Records for this exercise section start
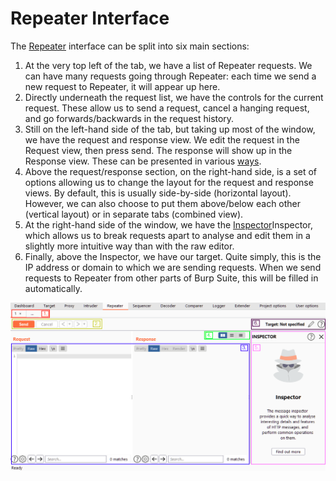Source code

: # Repeater Interface

The [Repeater](Repeater.md) interface can be split into six main sections:
1.  At the very top left of the tab, we have a list of Repeater requests. We can have many requests going through Repeater: each time we send a new request to Repeater, it will appear up here.
2.  Directly underneath the request list, we have the controls for the current request. These allow us to send a request, cancel a hanging request, and go forwards/backwards in the request history.
3.  Still on the left-hand side of the tab, but taking up most of the window, we have the request and response view. We edit the request in the Request view, then press send. The response will show up in the Response view. These can be presented in various [ways](views.md).
4.  Above the request/response section, on the right-hand side, is a set of options allowing us to change the layout for the request and response views. By default, this is usually side-by-side (horizontal layout). However, we can also choose to put them above/below each other (vertical layout) or in separate tabs (combined view).
5.  At the right-hand side of the window, we have the [Inspector](../Inspector.md)Inspector, which allows us to break requests apart to analyse and edit them in a slightly more intuitive way than with the raw editor.
6.  Finally, above the Inspector, we have our target. Quite simply, this is the IP address or domain to which we are sending requests. When we send requests to Repeater from other parts of Burp Suite, this will be filled in automatically.

![interface](assets/images/interface.png)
Records for this exercise section end
Description of the task ::
Output all the data, exactly, without images.

The completed task ::
Source code

: # Repeater Interface

The [Repeater](Repeater.md) interface can be split into six main sections:
1.  At the very top left of the tab, we have a list of Repeater requests. We can have many requests going through Repeater: each time we send a new request to Repeater, it will appear up here.
2.  Directly underneath the request list, we have the controls for the current request. These allow us to send a request, cancel a hanging request, and go forwards/backwards in the request history.
3.  Still on the left-hand side of the tab, but taking up most of the window, we have the request and response view. We edit the request in the Request view, then press send. The response will show up in the Response view. These can be presented in various [ways](views.md).
4.  Above the request/response section, on the right-hand side, is a set of options allowing us to change the layout for the request and response views. By default, this is usually side-by-side (horizontal layout). However, we can also choose to put them above/below each other (vertical layout) or in separate tabs (combined view).
5.  At the right-hand side of the window, we have the [Inspector](../Inspector.md)Inspector, which allows us to break requests apart to analyse and edit them in a slightly more intuitive way than with the raw editor.
6.  Finally, above the Inspector, we have our target. Quite simply, this is the IP address or domain to which we are sending requests. When we send requests to Repeater from other parts of Burp Suite, this will be filled in automatically.

![interface](assets/images/interface.png)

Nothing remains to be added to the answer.